Top of RECORDED DATA

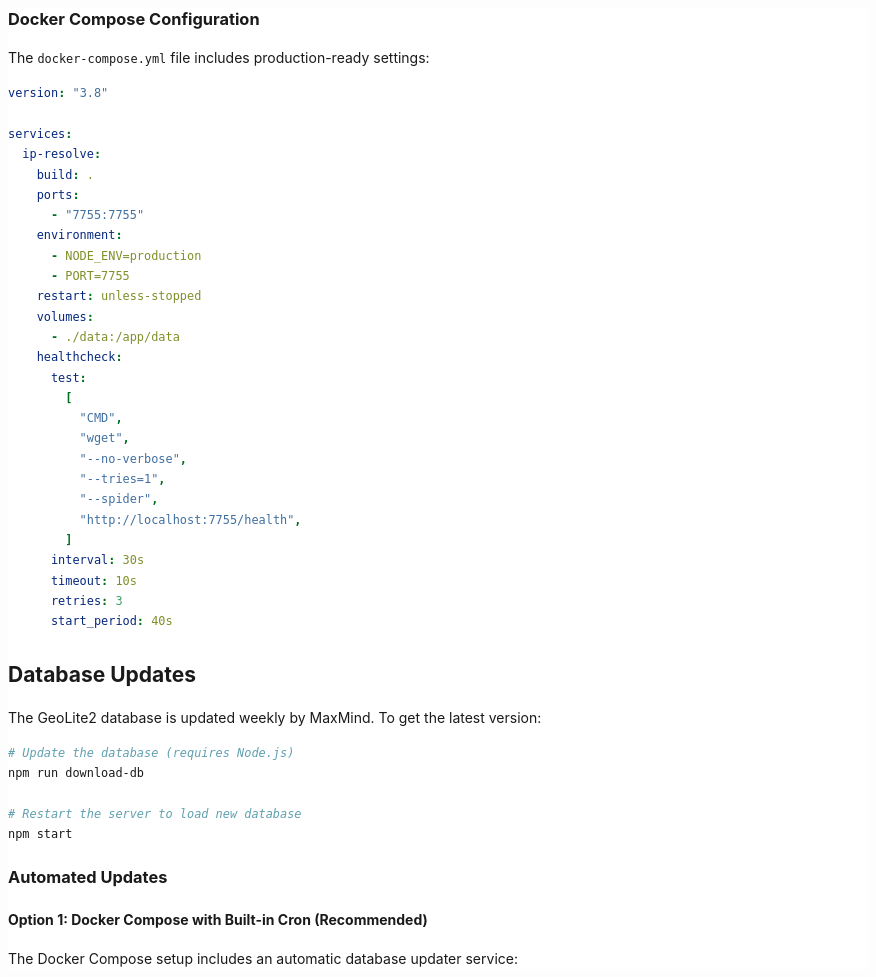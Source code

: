 ### Docker Compose Configuration

The `docker-compose.yml` file includes production-ready settings:

```yaml
version: "3.8"

services:
  ip-resolve:
    build: .
    ports:
      - "7755:7755"
    environment:
      - NODE_ENV=production
      - PORT=7755
    restart: unless-stopped
    volumes:
      - ./data:/app/data
    healthcheck:
      test:
        [
          "CMD",
          "wget",
          "--no-verbose",
          "--tries=1",
          "--spider",
          "http://localhost:7755/health",
        ]
      interval: 30s
      timeout: 10s
      retries: 3
      start_period: 40s
```

## Database Updates

The GeoLite2 database is updated weekly by MaxMind. To get the latest version:

```bash
# Update the database (requires Node.js)
npm run download-db

# Restart the server to load new database
npm start
```

### Automated Updates

#### Option 1: Docker Compose with Built-in Cron (Recommended)

The Docker Compose setup includes an automatic database updater service:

Bottom of RECORDED DATA

Once the pictures are set aside, give every line above again without alteration.

Source code

: ### Docker Compose Configuration

The `docker-compose.yml` file includes production-ready settings:

```yaml
version: "3.8"

services:
  ip-resolve:
    build: .
    ports:
      - "7755:7755"
    environment:
      - NODE_ENV=production
      - PORT=7755
    restart: unless-stopped
    volumes:
      - ./data:/app/data
    healthcheck:
      test:
        [
          "CMD",
          "wget",
          "--no-verbose",
          "--tries=1",
          "--spider",
          "http://localhost:7755/health",
        ]
      interval: 30s
      timeout: 10s
      retries: 3
      start_period: 40s
```

## Database Updates

The GeoLite2 database is updated weekly by MaxMind. To get the latest version:

```bash
# Update the database (requires Node.js)
npm run download-db

# Restart the server to load new database
npm start
```

### Automated Updates

#### Option 1: Docker Compose with Built-in Cron (Recommended)

The Docker Compose setup includes an automatic database updater service:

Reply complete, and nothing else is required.